Deze elementen kan de strafrechter bij wijze van verzachtende omstandigheden in aanmerking nemen. Ook bepaalde tijdens de bemiddeling gemaakte afspraken kunnen door de strafrechter worden meegenomen onder de vorm van verzachtende omstandigheden dan wel als probatievoorwaarde.
Overeenkomstig artikel 37ter, § 3 Sw 1867. kan de rechter bij het opleggen van de werkstraf ook rekening houden met de belangen van de slachtoffers.
De uitwerking hiervan is vrij beperkt gezien het belang van het slachtoffer hier enkel zou kunnen l bestaan uit het feit dat bij de straftoemeting met het leed van slachtoffer rekening kan worden gehouden. Het slachtoffer heeft dus geen inspraak bij de werkstraf en dient ook niet gehoord alvorens de werkstraf op te leggen.

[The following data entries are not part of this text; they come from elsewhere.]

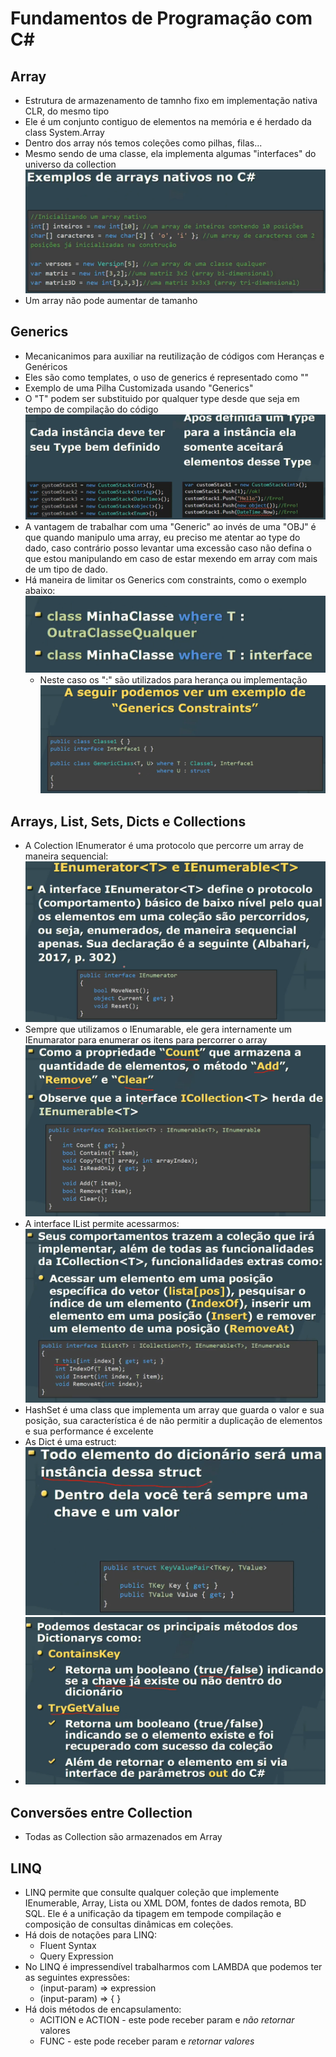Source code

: # Fundamentos de Programação com C#
## Array

- Estrutura de armazenamento de tamnho fixo em implementação nativa CLR, do mesmo tipo
- Ele é um conjunto contiguo de elementos na memória  e é herdado da class System.Array
- Dentro dos array nós temos coleções como pilhas, filas...
- Mesmo sendo de uma classe, ela implementa algumas "interfaces" do universo da collection
![alt text](image.png)
- Um array não pode aumentar de tamanho

## Generics
- Mecanicanimos para auxiliar na reutilização de códigos com Heranças e Genéricos
- Eles são como templates, o uso de generics é representado como "<T>"
- Exemplo de uma Pilha Customizada usando "Generics"
- O "T" podem ser substituido por qualquer type desde que seja em tempo de compilação do código
![alt text](image-1.png)
- A vantagem de trabalhar com uma "Generic" ao invés de uma "OBJ" é que quando manipulo uma array, eu preciso me atentar ao type do dado, caso contrário posso levantar uma excessão caso não defina o que estou manipulando em caso de estar mexendo em array com mais de um tipo de dado.
- Há maneira de limitar os Generics com constraints, como o exemplo abaixo:
![alt text](image-2.png)
    - Neste caso os ":" são utilizados para herança ou implementação 
    ![alt text](image-3.png) 

## Arrays, List, Sets, Dicts e Collections

- A Colection IEnumerator é uma protocolo que percorre um array de maneira sequencial:
![alt text](image-4.png)
- Sempre que utilizamos o IEnumarable, ele gera internamente um IEnumarator para enumerar os itens para percorrer o array
![alt text](image-5.png)
- A interface IList permite acessarmos:
    ![alt text](image-6.png)
- HashSet é uma class que implementa um array que guarda o valor e sua posição, sua característica é de não permitir a duplicação de elementos e sua performance é excelente
- As Dict é uma estruct:    
    ![alt text](image-7.png)
- ![alt text](image-8.png)

## Conversões entre Collection

- Todas as Collection são armazenados em Array

## LINQ

- LINQ permite que consulte qualquer coleção que implemente IEnumerable<T>, Array, Lista ou XML DOM, fontes de dados remota, BD SQL. Ele é a unificação da tipagem em tempode compilação e composição de consultas dinâmicas em coleções.
- Há dois de notações para LINQ:
    - Fluent Syntax
    - Query Expression
- No LINQ é impressendível trabalharmos com LAMBDA que podemos ter as seguintes expressões:
    - (input-param) => expression
    - (input-param) => { <sequencia de codigo>}
- Há dois métodos de encapsulamento:
    - ACITION e ACTION<T> - este pode receber param e *não retornar* valores
    - FUNC<T> - este pode receber param e *retornar* _valores_
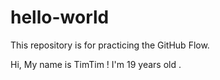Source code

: # hello-world
This repository is for practicing the GitHub Flow.


Hi, My name is TimTim ! I'm 19 years old .
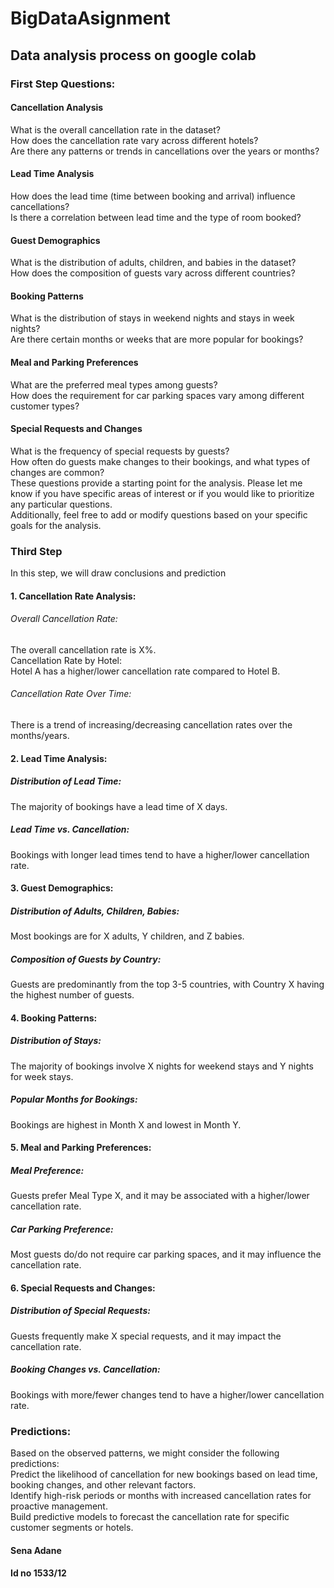 # BigDataAsignment
## Data analysis process on google colab
### First Step Questions:
#### Cancellation Analysis

What is the overall cancellation rate in the dataset?<br>
How does the cancellation rate vary across different hotels? <br>
Are there any patterns or trends in cancellations over the years or months? <br>
#### Lead Time Analysis

How does the lead time (time between booking and arrival) influence cancellations? <br>
Is there a correlation between lead time and the type of room booked? <br>
#### Guest Demographics

What is the distribution of adults, children, and babies in the dataset? <br>
How does the composition of guests vary across different countries? <br>
#### Booking Patterns

What is the distribution of stays in weekend nights and stays in week nights? <br>
Are there certain months or weeks that are more popular for bookings? <br>
#### Meal and Parking Preferences

What are the preferred meal types among guests? <br>
How does the requirement for car parking spaces vary among different customer types? <br>
#### Special Requests and Changes

What is the frequency of special requests by guests? <br>
How often do guests make changes to their bookings, and what types of changes are common? <br>
These questions provide a starting point for the analysis. Please let me know if you have specific areas of interest or if you would like to prioritize any particular questions. <br> Additionally, feel free to add or modify questions based on your specific goals for the analysis.

### Third Step
In this step, we will draw conclusions and prediction

#### 1. Cancellation Rate Analysis:
###### Overall Cancellation Rate:
The overall cancellation rate is X%. <br>
Cancellation Rate by Hotel: <br>
Hotel A has a higher/lower cancellation rate compared to Hotel B. <br>

###### Cancellation Rate Over Time: <br>
There is a trend of increasing/decreasing cancellation rates over the months/years. <br>

#### 2. Lead Time Analysis:
##### Distribution of Lead Time:
The majority of bookings have a lead time of X days.

##### Lead Time vs. Cancellation:
Bookings with longer lead times tend to have a higher/lower cancellation rate.

#### 3. Guest Demographics:
##### Distribution of Adults, Children, Babies:
Most bookings are for X adults, Y children, and Z babies. <br>

##### Composition of Guests by Country: 
Guests are predominantly from the top 3-5 countries, with Country X having the highest number of guests. <br>

#### 4. Booking Patterns:
##### Distribution of Stays:
The majority of bookings involve X nights for weekend stays and Y nights for week stays.<br>

##### Popular Months for Bookings:
Bookings are highest in Month X and lowest in Month Y. <br>

#### 5. Meal and Parking Preferences:
##### Meal Preference:
Guests prefer Meal Type X, and it may be associated with a higher/lower cancellation rate.<br>

##### Car Parking Preference:
Most guests do/do not require car parking spaces, and it may influence the cancellation rate. <br>

#### 6. Special Requests and Changes:
##### Distribution of Special Requests:
Guests frequently make X special requests, and it may impact the cancellation rate. <br>

##### Booking Changes vs. Cancellation:
Bookings with more/fewer changes tend to have a higher/lower cancellation rate. <br>

### Predictions:
Based on the observed patterns, we might consider the following predictions: <br>
Predict the likelihood of cancellation for new bookings based on lead time, booking changes, and other relevant factors. <br>
Identify high-risk periods or months with increased cancellation rates for proactive management. <br>
Build predictive models to forecast the cancellation rate for specific customer segments or hotels. <br>

#### Sena Adane
#### Id no 1533/12
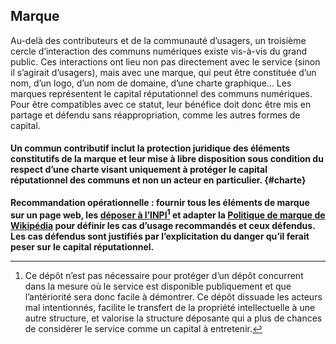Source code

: ## Marque

Au-delà des contributeurs et de la communauté d’usagers, un troisième cercle d’interaction des communs numériques existe vis-à-vis du grand public. Ces interactions ont lieu non pas directement avec le service (sinon il s’agirait d’usagers), mais avec une marque, qui peut être constituée d’un nom, d’un logo, d’un nom de domaine, d’une charte graphique… Les marques représentent le capital réputationnel des communs numériques. Pour être compatibles avec ce statut, leur bénéfice doit donc être mis en partage et défendu sans réappropriation, comme les autres formes de capital.

#### Un commun contributif inclut la protection juridique des éléments constitutifs de la marque et leur mise à libre disposition sous condition du respect d’une charte visant uniquement à protéger le capital réputationnel des communs et non un acteur en particulier. {#charte}

**Recommandation opérationnelle : fournir tous les éléments de marque sur un page web, les [déposer à l’INPI](https://www.inpi.fr/fr/services-et-prestations/depot-de-marque-en-ligne)[^20] et adapter la [Politique de marque de Wikipédia](https://meta.wikimedia.org/wiki/Trademark_policy/fr#policy) pour définir les cas d’usage recommandés et ceux défendus. Les cas défendus sont justifiés par l’explicitation du danger qu’il ferait peser sur le capital réputationnel.**

[^20]: Ce dépôt n’est pas nécessaire pour protéger d’un dépôt concurrent dans la mesure où le service est disponible publiquement et que l’antériorité sera donc facile à démontrer. Ce dépôt dissuade les acteurs mal intentionnés, facilite le transfert de la propriété intellectuelle à une autre structure, et valorise la structure déposante qui a plus de chances de considérer le service comme un capital à entretenir.
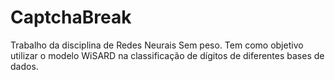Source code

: # CaptchaBreak
Trabalho da disciplina de Redes Neurais Sem peso. Tem como objetivo utilizar o modelo WiSARD na classificação de dígitos de diferentes bases de dados.

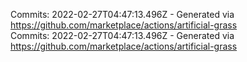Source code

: Commits: 2022-02-27T04:47:13.496Z - Generated via https://github.com/marketplace/actions/artificial-grass
<br>
Commits: 2022-02-27T04:47:13.496Z - Generated via https://github.com/marketplace/actions/artificial-grass
<br>
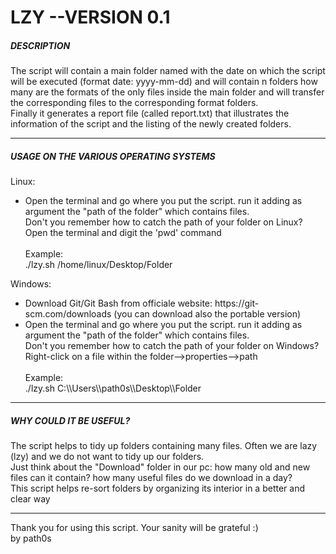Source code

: <h1> LZY --VERSION 0.1 </h1>

<h5> DESCRIPTION </h5>
The script will contain a main folder named with the date on which the script will be executed (format date: yyyy-mm-dd) and 
will contain n folders how many are the formats of the only files inside the main folder and 
will transfer the corresponding files to the corresponding format folders. <br>
Finally it generates a report file (called report.txt) that illustrates the information of the script and the listing of the newly created folders. <br>

<hr>

<h5> USAGE ON THE VARIOUS OPERATING SYSTEMS </h5>
Linux: <br>
<ul>
	<li> Open the terminal and go where you put the script. run it adding as argument the "path of the folder" which contains files. <br>
             Don't you remember how to catch the path of your folder on Linux? <br>
             Open the terminal and digit the 'pwd' command <br> <br>
	     Example: <br>
                ./lzy.sh /home/linux/Desktop/Folder
	</li>
</ul>
Windows: <br>
<ul>
	<li> Download Git/Git Bash from officiale website: https://git-scm.com/downloads (you can download also the portable version) <br>
	</li>
	<li> Open the terminal and go where you put the script. run it adding as argument the "path of the folder" which contains files. <br>
             Don't you remember how to catch the path of your folder on Windows? <br>
	     Right-click on a file within the folder-->properties-->path <br> <br> 
	      Example: <br>
		./lzy.sh C:\\Users\\path0s\\Desktop\\Folder
	</li>
</ul>

<hr>
	
<h5> WHY COULD IT BE USEFUL? </h5>
The script helps to tidy up folders containing many files. Often we are lazy (lzy) and we do not want to tidy up our folders. <br>
Just think about the "Download" folder in our pc: how many old and new files can it contain? how many useful files do we download in a day? <br>
This script helps re-sort folders by organizing its interior in a better and clear way <br>
	
<hr>
Thank you for using this script. Your sanity will be grateful :) <br>
by path0s
 

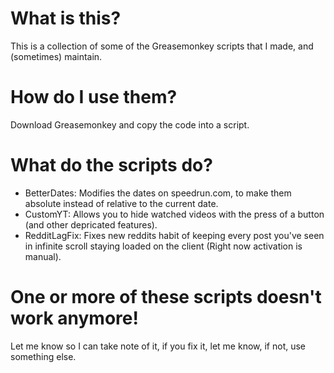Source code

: # What is this?
This is a collection of some of the Greasemonkey scripts that I made, and (sometimes) maintain. 

# How do I use them?
Download Greasemonkey and copy the code into a script.

# What do the scripts do?
- BetterDates: Modifies the dates on speedrun.com, to make them absolute instead of relative to the current date.
- CustomYT: Allows you to hide watched videos with the press of a button (and other depricated features).
- RedditLagFix: Fixes new reddits habit of keeping every post you've seen in infinite scroll staying loaded on the client (Right now activation is manual).

# One or more of these scripts doesn't work anymore!
Let me know so I can take note of it, if you fix it, let me know, if not, use something else.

Bij het bepalen van probatievoorwaarden kan de rechter rekening houden met de belangen van het slachtoffer.
Probatievoorwaarden kunnen onder meer bestaan uit het herstel ten aanzien van het slachtoffer, met inbegrip van schade en leed, en bepaalde verbodsvoorwaarden zoals het verbod een bepaald beroep uit te oefenen of in de omgeving van het slachtoffer te komen.263
In een arrest van het Hof van Cassatie van 10 november 2010, P.10.1548.F, werd geoordeeld dat de verplichting om het slachtoffer te vergoeden als probatievoorwaarde kan worden opgelegd zonder dat dit kan worden beschouwd als lijfsdwang.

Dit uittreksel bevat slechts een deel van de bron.